A hunting zone is a market area on which a company focuses its innovation activities. It is a cluster of emerging customer problems.
Are hunting zones about ideas? – No, a hunting zone is not an idea. A hunting zone is a market area in which a company believes there are enough customer problems that it can solve.
What is the example of a hunting zone?
The technology firm NVIDIA selected specific end-markets for its ‘visual computing platform’ which is announced to investors. These included scientific discovery, data centers, and autonomous driving. The insurance company UNIQA aims to grow a new healthcare business and selected Mental Health, Primary Healthcare, and Elderly care as its hunting zones.
Is a hunting zone the same as SAM or Selected Addressable Market?
No, SAM is a concept that applies in developed markets where analytics can determine precise size.

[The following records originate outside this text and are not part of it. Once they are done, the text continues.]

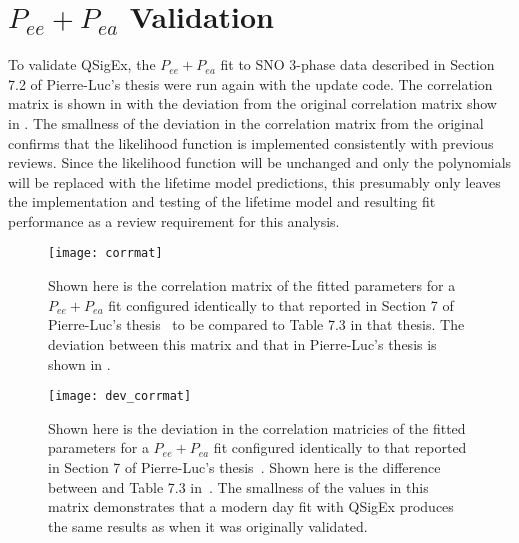 \section{\texorpdfstring{$P_{ee} + P_{ea}$}{Pee+Pea} Validation}

To validate QSigEx, the $P_{ee} + P_{ea}$ fit to SNO 3-phase data described in Section 7.2 of Pierre-Luc's thesis were run again with the update code. The correlation matrix is shown in  with the deviation from the original correlation matrix show in . The smallness of the deviation in the correlation matrix from the original confirms that the likelihood function is implemented consistently with previous reviews. Since the likelihood function will be unchanged and only the polynomials will be replaced with the lifetime model predictions, this presumably only leaves the implementation and testing of the lifetime model and resulting fit performance as a review requirement for this analysis. 

\begin{figure}
\centering
\texttt{[image: corrmat]} \\
\caption{
Shown here is the correlation matrix of the fitted parameters for a $P_{ee} + P_{ea}$ fit configured identically to that reported in Section 7 of Pierre-Luc's thesis~\cite{plthesis} to be compared to Table 7.3 in that thesis. The deviation between this matrix and that in Pierre-Luc's thesis is shown in .
}
\label{fig:qsigex_pee_pea_fits}
\end{figure}

\begin{figure}
\centering
\texttt{[image: dev\_corrmat]} \\
\caption{
Shown here is the deviation in the correlation matricies of the fitted parameters for a $P_{ee} + P_{ea}$ fit configured identically to that reported in Section 7 of Pierre-Luc's thesis~\cite{plthesis}. Shown here is the difference between  and Table 7.3 in~\cite{plthesis}. The smallness of the values in this matrix demonstrates that a modern day fit with QSigEx produces the same results as when it was originally validated.
}
\label{fig:qsigex_pee_pea_fits_dev}
\end{figure}
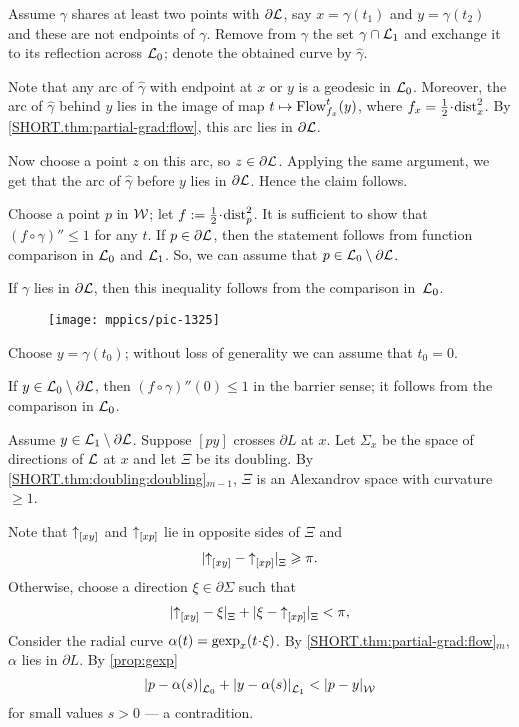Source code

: Assume $\gamma$ shares at least two points with $\partial \mathcal{L}$, say $x=\gamma(t_1)$ and $y=\gamma(t_2)$ and these are not endpoints of $\gamma$.
Remove from $\gamma$ the set $\gamma\cap \mathcal{L}_1$
and exchange it to its reflection across $\mathcal{L}_0$;
denote the obtained curve by $\hat\gamma$.

Note that any arc of $\hat\gamma$ with endpoint at $x$ or $y$ is a geodesic in $\mathcal{L}_0$.
Moreover, the arc of $\hat\gamma$ behind $y$ lies in the image of map $t\mapsto \mathop{\rm Flow}\nolimits^t_{f_x}(y)$, where $f_x=\tfrac12\cdot\distfun^2_x$.
By \ref{SHORT.thm:partial-grad:flow}, this arc lies in $\partial\mathcal{L}$.

Now choose a point $z$ on this arc, so $z\in \partial\mathcal{L}$.
Applying the same argument, we get that the arc of $\hat\gamma$ before $y$ lies in $\partial\mathcal{L}$.
Hence the claim follows.\claimqeds

Choose a point $p$ in $\mathcal{W}$;
let $f\df\tfrac12\cdot\distfun_p^2$.
It is sufficient to show that $(f\circ\gamma)''\le 1$ for any $t$.
If $p\in \partial\mathcal{L}$, then the statement follows from function comparison in $\mathcal{L}_0$ and $\mathcal{L}_1$.
So, we can assume that $p\in \mathcal{L}_0\setminus \partial\mathcal{L}$.

If $\gamma$ lies in $\partial \mathcal{L}$, then this inequality follows from the comparison in~$\mathcal{L}_0$.

\begin{wrapfigure}{r}{45mm}
\vskip-2mm
\centering
\texttt{[image: mppics/pic-1325]}
\end{wrapfigure}

Choose $y=\gamma(t_0)$; without loss of generality we can assume that $t_0=0$.

If $y\z\in \spc{L}_0\setminus\partial\spc{L}$, then $(f\circ\gamma)''(0)\le 1$ in the barrier sense;
it follows from the comparison in $\mathcal{L}_0$.

Assume $y\in \mathcal{L}_1\setminus\partial\mathcal{L}$.
Suppose $[py]$ crosses $\partial L$ at $x$.
Let $\Sigma_x$ be the space of directions of $\mathcal{L}$ at $x$
and let $\Xi$ be its doubling.
By \ref{SHORT.thm:doubling:doubling}$_{m-1}$, $\Xi$ is an Alexandrov space with curvature $\ge1$.

Note that ${\uparrow}_{[{x}{y}]}$ and ${\uparrow}_{[{x}{p}]}$ lie in opposite sides of $\Xi$ and
\[\dist{\dir x{y}}{\dir xp}\Xi\ge \pi.\]
Otherwise, choose a direction $\xi\in\partial\Sigma$ such that
\[\dist{\dir x{y}}{\xi}\Xi+\dist{\xi}{\dir xp}\Xi<\pi,\]
Consider the radial curve $\alpha(t)=\gexp_x(t\cdot \xi)$.
By \ref{SHORT.thm:partial-grad:flow}$_m$, $\alpha$ lies in $\partial L$.
By \ref{prop:gexp}
\[\dist{p}{\alpha(s)}{\spc{L}_0}
+\dist{y}{\alpha(s)}{\spc{L}_1}
<\dist{p}{y}{\spc{W}}\]
for small values $s>0$
--- a contradition.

A Hunting Zone is a cluster of emerging customer problems.
How do you select a Hunting Zone?
Companies select hunting zones by taking account of its existing capabilities, emerging customer problems, societal and technological mega trends, and market attractiveness.
A Hunting Zone is attractive if:
- There are multiple customer problems to solve
- There is a willingness to pay to solve the problem (by the user or someone else)
- It exploits a megatrend in society or technology
- Good revenue potential in next 3-5 years
- You have or can acquire assets to scale a business – customers, capabilities, capacity
- It is an emerging market, with no dominant ecosystem player
What is the benefit of selecting a Hunting Zone?
A hunting zone defines boundaries for innovation that help to focus effort on areas that are likely to fulfill a company’s strategic ambition and therefore attract funding from senior management.